Extraction of single-wall carbon nanotubes into an organic solvent


Justin J. Hill, jhill@che.ufl.edu1, Randy K. Wang, wrandy@ufl.edu1, Robert H. Hauge2, Richard E. Smalley3, and Kirk J. Ziegler, kziegler@che.ufl.edu1. (1) Department of Chemical Engineering, University of Florida, P.O. Box 116005, Gainesville, FL 32611, (2) Center for Nanoscale Science and Technology, Rice University, Houston, TX 77005, (3) Department of Chemistry, Smalley Institute for Nanoscale Science and Technology, Rice University, 6100 Main Street, MS 100, Houston, TX 77005
Single-walled carbon nanotubes (SWNTs) are currently being studied for a variety of applications.

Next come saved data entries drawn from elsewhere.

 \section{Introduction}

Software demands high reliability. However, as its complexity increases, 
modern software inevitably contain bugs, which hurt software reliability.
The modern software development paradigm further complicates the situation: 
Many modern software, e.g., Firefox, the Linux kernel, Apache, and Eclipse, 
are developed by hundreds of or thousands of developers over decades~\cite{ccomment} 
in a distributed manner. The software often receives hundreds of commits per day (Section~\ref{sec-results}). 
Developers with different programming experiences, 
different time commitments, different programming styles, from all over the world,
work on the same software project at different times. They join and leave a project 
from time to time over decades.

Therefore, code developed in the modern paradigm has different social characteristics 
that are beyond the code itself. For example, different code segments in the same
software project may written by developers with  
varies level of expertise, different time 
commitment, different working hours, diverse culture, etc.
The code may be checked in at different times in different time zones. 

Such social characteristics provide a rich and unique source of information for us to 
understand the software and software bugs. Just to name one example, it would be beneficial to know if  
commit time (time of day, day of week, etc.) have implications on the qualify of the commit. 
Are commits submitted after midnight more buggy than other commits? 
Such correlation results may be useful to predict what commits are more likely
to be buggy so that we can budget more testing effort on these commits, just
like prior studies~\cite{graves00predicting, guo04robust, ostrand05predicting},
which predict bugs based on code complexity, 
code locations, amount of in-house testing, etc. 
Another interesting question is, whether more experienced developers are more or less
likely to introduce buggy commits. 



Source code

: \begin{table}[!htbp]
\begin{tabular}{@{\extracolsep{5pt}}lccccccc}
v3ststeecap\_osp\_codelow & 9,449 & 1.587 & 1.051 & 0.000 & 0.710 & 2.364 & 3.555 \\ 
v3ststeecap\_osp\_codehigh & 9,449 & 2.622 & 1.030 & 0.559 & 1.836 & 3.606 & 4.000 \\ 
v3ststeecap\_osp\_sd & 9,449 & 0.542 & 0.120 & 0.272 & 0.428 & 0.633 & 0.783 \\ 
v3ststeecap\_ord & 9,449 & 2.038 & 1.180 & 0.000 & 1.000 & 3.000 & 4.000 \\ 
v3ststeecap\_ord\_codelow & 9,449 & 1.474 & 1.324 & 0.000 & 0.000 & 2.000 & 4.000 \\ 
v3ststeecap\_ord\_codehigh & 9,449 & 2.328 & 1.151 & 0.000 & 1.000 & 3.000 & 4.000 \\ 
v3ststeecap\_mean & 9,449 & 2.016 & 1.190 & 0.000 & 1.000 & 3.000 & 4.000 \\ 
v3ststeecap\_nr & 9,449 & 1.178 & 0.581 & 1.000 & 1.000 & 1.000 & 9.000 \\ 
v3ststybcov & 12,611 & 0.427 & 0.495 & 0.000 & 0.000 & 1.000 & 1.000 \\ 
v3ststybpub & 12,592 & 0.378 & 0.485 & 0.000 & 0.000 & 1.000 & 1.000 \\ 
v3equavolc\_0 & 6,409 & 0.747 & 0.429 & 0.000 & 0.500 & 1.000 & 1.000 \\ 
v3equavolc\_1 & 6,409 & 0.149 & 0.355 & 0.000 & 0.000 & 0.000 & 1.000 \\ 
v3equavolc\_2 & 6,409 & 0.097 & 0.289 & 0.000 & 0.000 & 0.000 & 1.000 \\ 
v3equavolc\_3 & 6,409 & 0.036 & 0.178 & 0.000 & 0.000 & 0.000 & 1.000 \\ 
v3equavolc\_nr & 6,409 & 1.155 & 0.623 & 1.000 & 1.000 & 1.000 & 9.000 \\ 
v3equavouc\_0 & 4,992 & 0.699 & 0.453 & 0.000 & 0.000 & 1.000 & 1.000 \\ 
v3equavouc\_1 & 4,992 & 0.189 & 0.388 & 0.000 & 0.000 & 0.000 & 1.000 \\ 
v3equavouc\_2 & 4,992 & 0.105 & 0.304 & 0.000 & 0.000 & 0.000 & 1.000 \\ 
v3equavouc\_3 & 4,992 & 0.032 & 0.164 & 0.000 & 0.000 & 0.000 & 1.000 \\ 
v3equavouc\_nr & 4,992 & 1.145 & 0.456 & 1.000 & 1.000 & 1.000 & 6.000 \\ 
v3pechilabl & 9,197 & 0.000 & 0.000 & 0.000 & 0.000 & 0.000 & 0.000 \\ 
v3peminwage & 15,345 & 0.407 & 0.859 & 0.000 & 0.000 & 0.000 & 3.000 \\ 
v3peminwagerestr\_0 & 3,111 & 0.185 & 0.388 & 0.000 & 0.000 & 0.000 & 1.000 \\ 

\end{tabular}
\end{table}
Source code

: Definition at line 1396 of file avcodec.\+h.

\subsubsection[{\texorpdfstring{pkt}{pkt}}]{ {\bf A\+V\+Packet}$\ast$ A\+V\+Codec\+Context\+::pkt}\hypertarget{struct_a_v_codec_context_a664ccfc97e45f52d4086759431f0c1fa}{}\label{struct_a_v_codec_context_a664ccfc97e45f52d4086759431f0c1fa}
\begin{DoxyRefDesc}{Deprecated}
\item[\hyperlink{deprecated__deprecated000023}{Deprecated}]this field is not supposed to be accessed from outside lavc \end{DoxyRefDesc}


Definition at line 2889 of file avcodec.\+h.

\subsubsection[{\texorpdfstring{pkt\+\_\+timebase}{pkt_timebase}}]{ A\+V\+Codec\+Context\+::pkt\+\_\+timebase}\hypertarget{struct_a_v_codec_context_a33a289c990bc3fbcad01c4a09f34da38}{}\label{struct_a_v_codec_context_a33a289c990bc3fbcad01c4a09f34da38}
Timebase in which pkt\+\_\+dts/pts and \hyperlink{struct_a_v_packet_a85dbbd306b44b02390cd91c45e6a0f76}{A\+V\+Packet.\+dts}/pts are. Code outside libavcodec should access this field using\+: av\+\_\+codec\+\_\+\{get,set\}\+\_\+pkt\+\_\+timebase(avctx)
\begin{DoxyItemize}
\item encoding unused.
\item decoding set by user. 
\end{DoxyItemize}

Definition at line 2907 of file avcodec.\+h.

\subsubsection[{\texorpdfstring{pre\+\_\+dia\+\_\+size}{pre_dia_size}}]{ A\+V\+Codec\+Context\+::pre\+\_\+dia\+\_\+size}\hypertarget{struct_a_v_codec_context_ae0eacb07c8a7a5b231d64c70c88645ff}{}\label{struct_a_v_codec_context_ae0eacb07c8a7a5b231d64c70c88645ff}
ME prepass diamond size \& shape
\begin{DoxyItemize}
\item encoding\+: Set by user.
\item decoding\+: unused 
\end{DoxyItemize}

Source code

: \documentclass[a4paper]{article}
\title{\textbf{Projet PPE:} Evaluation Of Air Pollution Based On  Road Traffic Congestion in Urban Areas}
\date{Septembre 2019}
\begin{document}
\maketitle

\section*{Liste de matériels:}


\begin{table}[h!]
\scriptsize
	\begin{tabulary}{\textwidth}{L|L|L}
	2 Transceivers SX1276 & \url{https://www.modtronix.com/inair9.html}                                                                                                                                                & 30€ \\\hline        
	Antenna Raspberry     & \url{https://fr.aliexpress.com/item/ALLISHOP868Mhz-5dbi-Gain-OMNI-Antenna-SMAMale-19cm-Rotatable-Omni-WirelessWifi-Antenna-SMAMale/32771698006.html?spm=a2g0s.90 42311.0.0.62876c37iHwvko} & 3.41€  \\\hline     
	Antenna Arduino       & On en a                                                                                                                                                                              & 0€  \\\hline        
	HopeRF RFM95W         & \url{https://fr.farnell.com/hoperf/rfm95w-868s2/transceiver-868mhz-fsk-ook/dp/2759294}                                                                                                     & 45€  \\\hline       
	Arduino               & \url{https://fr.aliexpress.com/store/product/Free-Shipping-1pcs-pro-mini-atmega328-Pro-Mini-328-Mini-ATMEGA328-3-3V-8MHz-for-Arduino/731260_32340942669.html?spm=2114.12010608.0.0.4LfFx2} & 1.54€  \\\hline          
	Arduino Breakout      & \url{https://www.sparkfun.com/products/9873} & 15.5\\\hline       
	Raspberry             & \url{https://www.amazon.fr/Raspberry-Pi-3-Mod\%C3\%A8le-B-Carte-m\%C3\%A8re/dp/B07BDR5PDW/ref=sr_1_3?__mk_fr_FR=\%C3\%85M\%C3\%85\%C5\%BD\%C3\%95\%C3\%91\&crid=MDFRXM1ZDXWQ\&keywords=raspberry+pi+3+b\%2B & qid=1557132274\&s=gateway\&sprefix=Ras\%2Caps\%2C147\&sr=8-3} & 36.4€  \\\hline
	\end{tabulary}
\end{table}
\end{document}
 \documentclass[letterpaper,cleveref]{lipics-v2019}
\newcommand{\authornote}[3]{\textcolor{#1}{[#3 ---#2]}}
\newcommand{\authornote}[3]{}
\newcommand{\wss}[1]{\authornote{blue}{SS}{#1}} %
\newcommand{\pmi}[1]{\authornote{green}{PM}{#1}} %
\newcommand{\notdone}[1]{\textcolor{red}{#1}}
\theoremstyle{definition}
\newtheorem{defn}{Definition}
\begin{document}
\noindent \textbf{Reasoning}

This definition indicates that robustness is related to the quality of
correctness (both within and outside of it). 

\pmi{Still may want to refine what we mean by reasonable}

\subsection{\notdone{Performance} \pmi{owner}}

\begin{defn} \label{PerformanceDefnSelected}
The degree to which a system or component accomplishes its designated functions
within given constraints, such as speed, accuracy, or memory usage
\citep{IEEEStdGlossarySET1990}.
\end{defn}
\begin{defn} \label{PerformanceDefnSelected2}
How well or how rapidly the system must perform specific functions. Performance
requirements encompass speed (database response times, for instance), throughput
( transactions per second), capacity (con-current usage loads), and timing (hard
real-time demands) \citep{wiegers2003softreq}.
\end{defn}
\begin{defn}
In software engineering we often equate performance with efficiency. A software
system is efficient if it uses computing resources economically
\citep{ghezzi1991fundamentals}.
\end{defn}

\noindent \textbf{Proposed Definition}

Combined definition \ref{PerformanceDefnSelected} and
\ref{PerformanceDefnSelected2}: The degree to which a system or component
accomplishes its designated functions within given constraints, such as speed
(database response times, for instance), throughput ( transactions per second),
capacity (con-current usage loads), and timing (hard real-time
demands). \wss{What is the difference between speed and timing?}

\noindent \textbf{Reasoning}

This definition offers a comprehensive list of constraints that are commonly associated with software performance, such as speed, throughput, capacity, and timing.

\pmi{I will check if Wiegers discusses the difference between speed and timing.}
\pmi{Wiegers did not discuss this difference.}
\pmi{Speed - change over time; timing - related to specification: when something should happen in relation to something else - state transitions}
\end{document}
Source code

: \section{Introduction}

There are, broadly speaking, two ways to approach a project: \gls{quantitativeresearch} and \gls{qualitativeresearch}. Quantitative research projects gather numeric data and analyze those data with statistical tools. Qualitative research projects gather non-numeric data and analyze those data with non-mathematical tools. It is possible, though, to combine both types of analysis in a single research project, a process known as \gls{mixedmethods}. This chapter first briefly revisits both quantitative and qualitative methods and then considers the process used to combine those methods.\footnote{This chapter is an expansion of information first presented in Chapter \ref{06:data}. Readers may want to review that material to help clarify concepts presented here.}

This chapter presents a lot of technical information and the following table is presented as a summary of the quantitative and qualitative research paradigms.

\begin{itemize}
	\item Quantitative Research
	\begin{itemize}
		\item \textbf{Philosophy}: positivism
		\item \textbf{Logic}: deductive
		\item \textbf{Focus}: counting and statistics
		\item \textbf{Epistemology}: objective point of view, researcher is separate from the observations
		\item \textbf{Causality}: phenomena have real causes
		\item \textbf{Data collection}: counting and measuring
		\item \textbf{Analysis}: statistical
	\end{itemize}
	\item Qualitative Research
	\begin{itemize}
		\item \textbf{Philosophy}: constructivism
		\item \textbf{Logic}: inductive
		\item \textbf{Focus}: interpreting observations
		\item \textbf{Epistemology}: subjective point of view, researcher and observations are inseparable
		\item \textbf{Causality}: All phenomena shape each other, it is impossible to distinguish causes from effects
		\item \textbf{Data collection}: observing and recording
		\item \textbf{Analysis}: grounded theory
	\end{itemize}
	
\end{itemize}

Due to their mechanical strength, chemical stability, and electronic properties, SWNTs lend themselves to technology involving energy storage and transport, and field emission devices. In many applications, however, the length of the SWNTs is particularly important. For example, researchers have recently demonstrated that short-length nanotube transistors performed as well as state-of-the-art silicon-based transistors without any optimization. In addition, the length of the SWNTs has a profound effect on their dispersibility in various solvents, a necessary step in most application processes. While researchers have demonstrated a multitude of cutting processes capable of changing the length distributions of SWNTs, polydisperse length distributions still remain. Currently, most separation processes rely on chromatographic or electrophoretic techniques. While these techniques have demonstrated some degree of separation, the nature of these approaches often limits them to analytical-scale separations. Therefore, economically feasible and scalable methods of cutting and separating SWNTs by length are required. Here we describe a two-phase liquid-liquid extraction process which is capable of extracting water-soluble SWNTs into an organic phase. The extraction utilizes electrostatic interactions between a common phase transfer agent and the sidewall functional groups on the nanotubes. The colloidal interactions between SWNTs, such as van der Waals attraction and steric repulsion, are important aspects that affect the dispersion of SWNTs in the organic layer. Therefore, the large length-dependent van der Waals forces for nanotubes allow the ability to control the length of nanotubes extracted into the organic phase. Although several researchers have investigated the interactions of spherical colloidal particles, there are few studies that describe the van der Waals and steric interactions for 1-D nanotubes. The ability to describe these interactions will lead to improved dispersion of SWNTs and thus, yield more efficient separations and more uniform nanocomposites.